• RECORDS FOR THE TASK:
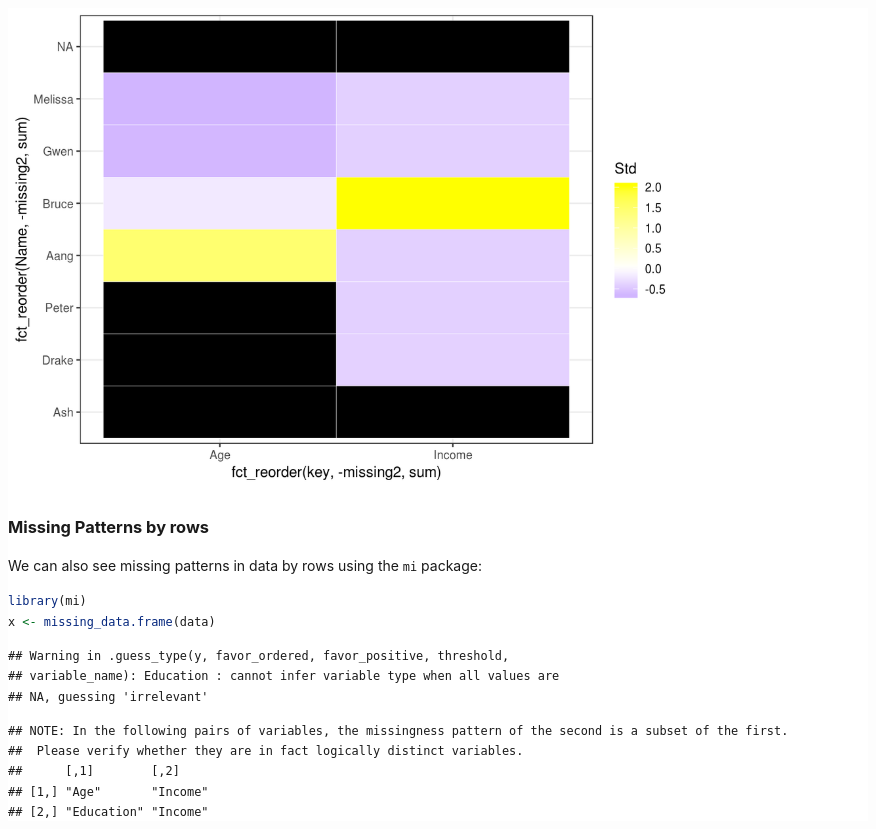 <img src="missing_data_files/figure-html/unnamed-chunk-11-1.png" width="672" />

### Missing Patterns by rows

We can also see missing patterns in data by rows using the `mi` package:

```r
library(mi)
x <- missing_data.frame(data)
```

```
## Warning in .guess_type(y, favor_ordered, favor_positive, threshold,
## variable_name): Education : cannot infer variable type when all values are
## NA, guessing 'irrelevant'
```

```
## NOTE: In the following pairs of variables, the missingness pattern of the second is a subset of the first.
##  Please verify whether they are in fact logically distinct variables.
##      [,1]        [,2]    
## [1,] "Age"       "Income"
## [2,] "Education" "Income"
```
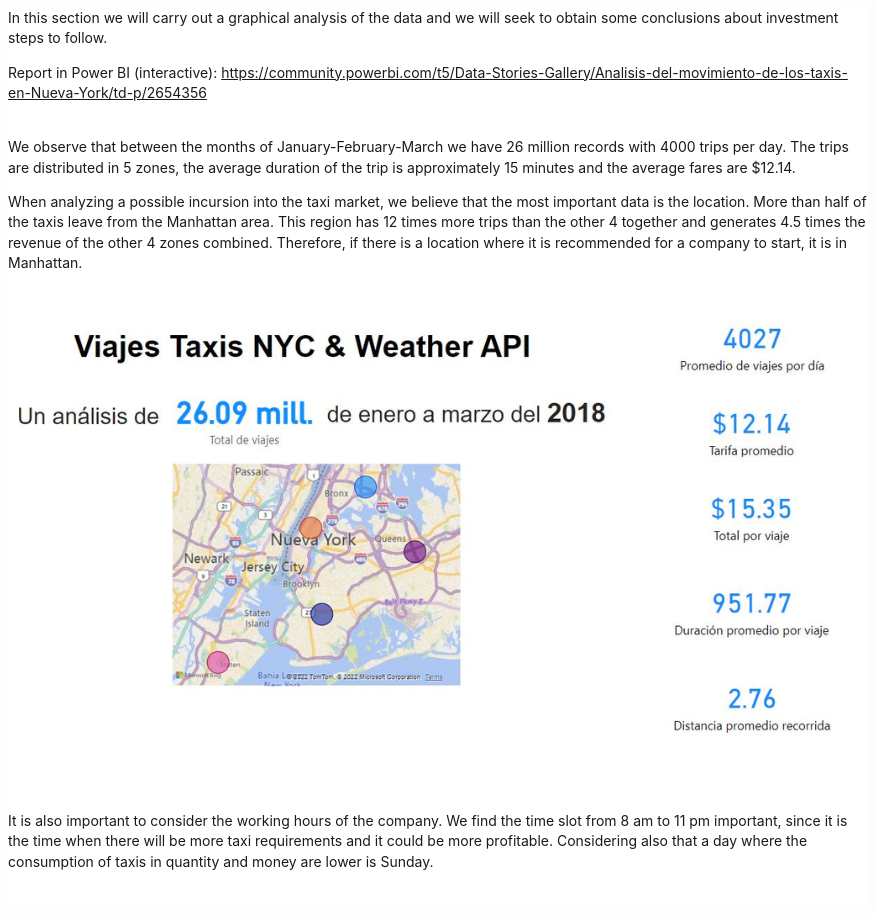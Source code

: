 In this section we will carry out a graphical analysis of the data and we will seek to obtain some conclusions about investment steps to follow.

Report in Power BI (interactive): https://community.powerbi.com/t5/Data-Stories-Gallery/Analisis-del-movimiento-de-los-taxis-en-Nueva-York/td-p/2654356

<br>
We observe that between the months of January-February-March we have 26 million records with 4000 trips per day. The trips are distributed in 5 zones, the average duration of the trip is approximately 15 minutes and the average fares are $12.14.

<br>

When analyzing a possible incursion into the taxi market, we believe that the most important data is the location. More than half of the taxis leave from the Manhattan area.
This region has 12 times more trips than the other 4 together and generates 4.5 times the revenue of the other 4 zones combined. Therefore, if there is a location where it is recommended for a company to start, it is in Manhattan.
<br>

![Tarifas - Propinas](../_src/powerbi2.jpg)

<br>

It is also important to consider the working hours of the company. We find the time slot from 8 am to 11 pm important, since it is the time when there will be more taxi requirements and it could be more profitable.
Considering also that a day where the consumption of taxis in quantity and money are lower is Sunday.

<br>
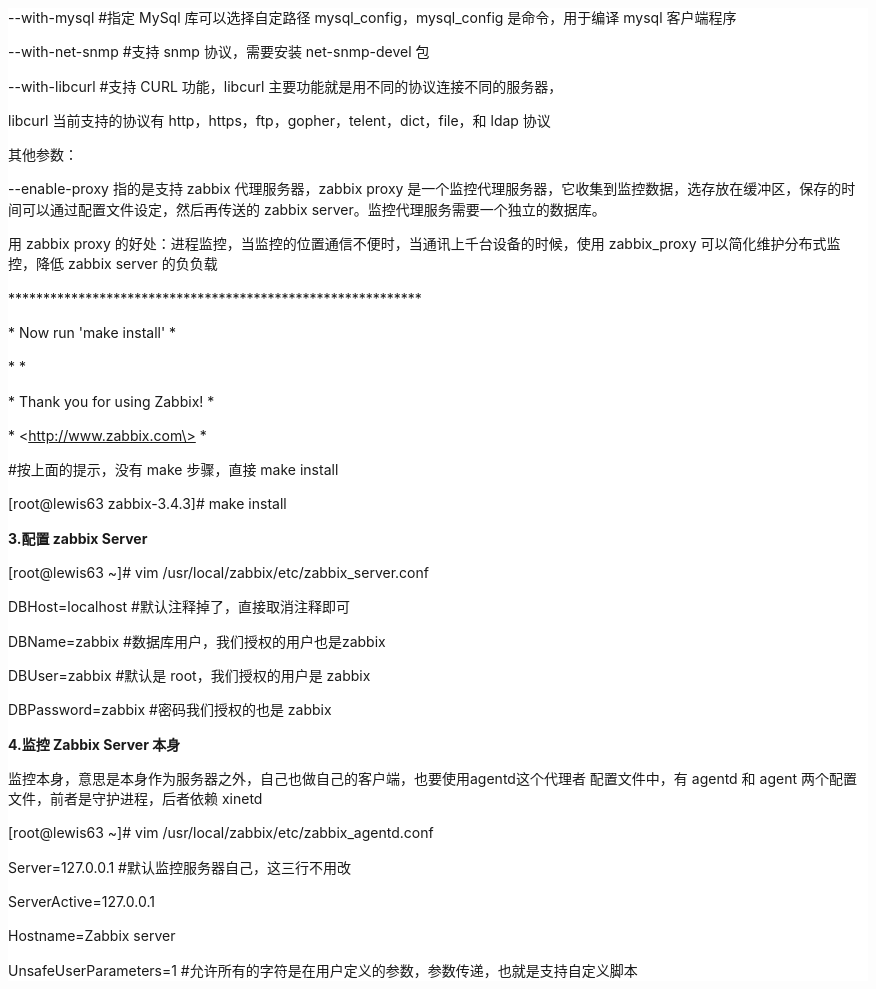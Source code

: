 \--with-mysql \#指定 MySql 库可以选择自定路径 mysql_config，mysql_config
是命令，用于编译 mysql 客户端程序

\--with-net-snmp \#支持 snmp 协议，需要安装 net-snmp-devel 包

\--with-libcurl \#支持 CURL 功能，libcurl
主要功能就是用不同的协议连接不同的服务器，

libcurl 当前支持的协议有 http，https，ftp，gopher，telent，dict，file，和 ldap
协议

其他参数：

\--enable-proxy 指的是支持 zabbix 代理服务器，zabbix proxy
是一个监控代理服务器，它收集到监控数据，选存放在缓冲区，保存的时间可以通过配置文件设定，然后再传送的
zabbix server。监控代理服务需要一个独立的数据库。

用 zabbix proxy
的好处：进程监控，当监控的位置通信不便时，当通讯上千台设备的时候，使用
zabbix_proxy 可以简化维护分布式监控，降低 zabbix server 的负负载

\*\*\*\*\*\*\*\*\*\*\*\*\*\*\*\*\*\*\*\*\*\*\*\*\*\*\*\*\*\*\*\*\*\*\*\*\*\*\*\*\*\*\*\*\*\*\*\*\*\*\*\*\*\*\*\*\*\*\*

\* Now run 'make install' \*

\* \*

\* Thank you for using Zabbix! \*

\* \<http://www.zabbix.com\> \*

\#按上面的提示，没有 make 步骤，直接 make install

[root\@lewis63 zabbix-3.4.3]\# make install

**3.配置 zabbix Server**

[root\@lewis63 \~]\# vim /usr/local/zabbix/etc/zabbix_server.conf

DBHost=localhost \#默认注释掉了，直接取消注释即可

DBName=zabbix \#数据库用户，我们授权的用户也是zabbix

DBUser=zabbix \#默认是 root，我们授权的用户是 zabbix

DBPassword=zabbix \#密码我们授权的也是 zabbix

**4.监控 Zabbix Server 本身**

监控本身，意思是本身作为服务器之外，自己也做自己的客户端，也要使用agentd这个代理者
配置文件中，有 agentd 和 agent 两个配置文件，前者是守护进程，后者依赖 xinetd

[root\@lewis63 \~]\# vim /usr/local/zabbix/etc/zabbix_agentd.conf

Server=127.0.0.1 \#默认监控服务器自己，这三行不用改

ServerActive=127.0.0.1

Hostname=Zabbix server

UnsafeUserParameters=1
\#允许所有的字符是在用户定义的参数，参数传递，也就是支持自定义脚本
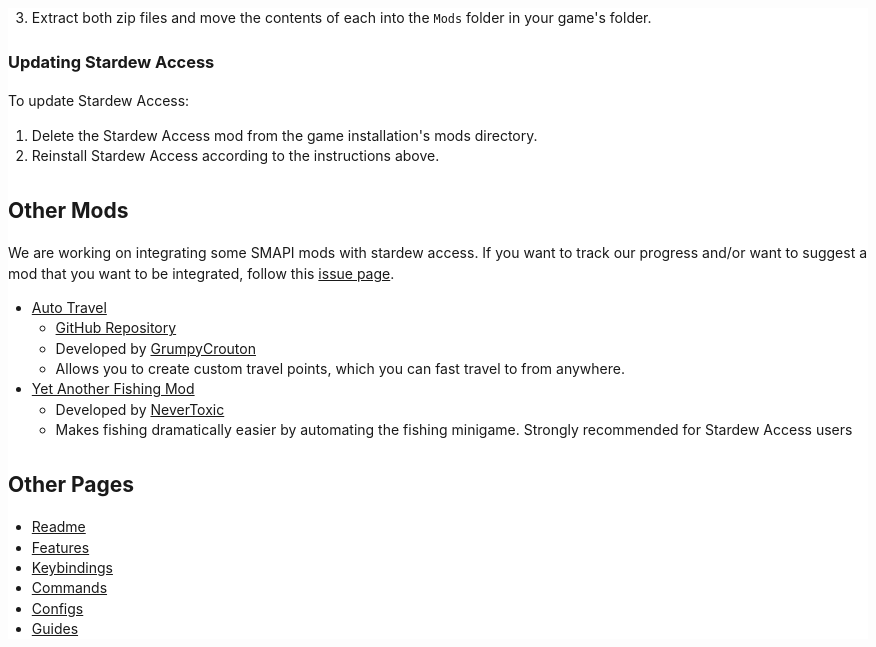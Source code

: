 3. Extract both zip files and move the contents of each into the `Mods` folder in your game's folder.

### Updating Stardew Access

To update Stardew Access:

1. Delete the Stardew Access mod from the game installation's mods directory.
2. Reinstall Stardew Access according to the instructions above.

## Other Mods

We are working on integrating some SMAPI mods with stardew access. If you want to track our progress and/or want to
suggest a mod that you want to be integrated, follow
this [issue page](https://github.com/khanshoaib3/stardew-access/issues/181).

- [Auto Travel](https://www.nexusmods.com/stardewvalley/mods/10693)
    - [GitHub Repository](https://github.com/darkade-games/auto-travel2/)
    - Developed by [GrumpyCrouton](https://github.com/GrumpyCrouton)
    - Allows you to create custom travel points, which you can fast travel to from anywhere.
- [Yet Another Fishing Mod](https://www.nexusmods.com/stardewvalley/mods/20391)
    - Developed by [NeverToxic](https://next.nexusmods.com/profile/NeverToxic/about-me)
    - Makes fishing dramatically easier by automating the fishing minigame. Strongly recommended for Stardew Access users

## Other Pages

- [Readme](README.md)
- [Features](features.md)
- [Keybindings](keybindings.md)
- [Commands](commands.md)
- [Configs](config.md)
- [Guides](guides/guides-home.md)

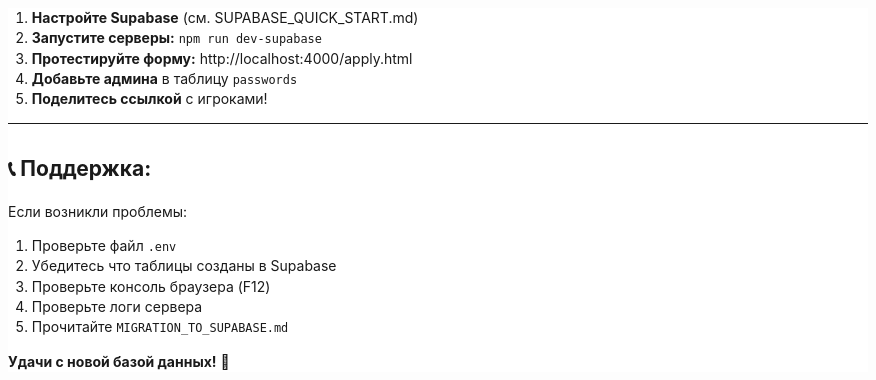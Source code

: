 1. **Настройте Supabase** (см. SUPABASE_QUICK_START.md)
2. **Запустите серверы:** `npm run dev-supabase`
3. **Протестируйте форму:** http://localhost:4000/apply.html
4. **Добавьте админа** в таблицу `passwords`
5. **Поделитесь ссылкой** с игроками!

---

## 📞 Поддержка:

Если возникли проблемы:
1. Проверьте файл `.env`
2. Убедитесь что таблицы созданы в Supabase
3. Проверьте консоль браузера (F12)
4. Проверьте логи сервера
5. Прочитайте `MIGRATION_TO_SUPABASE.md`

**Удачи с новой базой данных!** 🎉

• WHAT IS NEEDED:
Restate the lines above from the one containing "Hostname=Zabbix server" through the one containing "4. **Добавьте админа**", inclusive, exactly and without pictures.

• EXPECTED OUTPUT:
Hostname=Zabbix server

UnsafeUserParameters=1
\#允许所有的字符是在用户定义的参数，参数传递，也就是支持自定义脚本
Source code

: 3. Extract both zip files and move the contents of each into the `Mods` folder in your game's folder.

### Updating Stardew Access

To update Stardew Access:

1. Delete the Stardew Access mod from the game installation's mods directory.
2. Reinstall Stardew Access according to the instructions above.

## Other Mods

We are working on integrating some SMAPI mods with stardew access. If you want to track our progress and/or want to
suggest a mod that you want to be integrated, follow
this [issue page](https://github.com/khanshoaib3/stardew-access/issues/181).

- [Auto Travel](https://www.nexusmods.com/stardewvalley/mods/10693)
    - [GitHub Repository](https://github.com/darkade-games/auto-travel2/)
    - Developed by [GrumpyCrouton](https://github.com/GrumpyCrouton)
    - Allows you to create custom travel points, which you can fast travel to from anywhere.
- [Yet Another Fishing Mod](https://www.nexusmods.com/stardewvalley/mods/20391)
    - Developed by [NeverToxic](https://next.nexusmods.com/profile/NeverToxic/about-me)
    - Makes fishing dramatically easier by automating the fishing minigame. Strongly recommended for Stardew Access users

## Other Pages

- [Readme](README.md)
- [Features](features.md)
- [Keybindings](keybindings.md)
- [Commands](commands.md)
- [Configs](config.md)
- [Guides](guides/guides-home.md)

Source code

: 1. **Настройте Supabase** (см. SUPABASE_QUICK_START.md)
2. **Запустите серверы:** `npm run dev-supabase`
3. **Протестируйте форму:** http://localhost:4000/apply.html
4. **Добавьте админа** в таблицу `passwords`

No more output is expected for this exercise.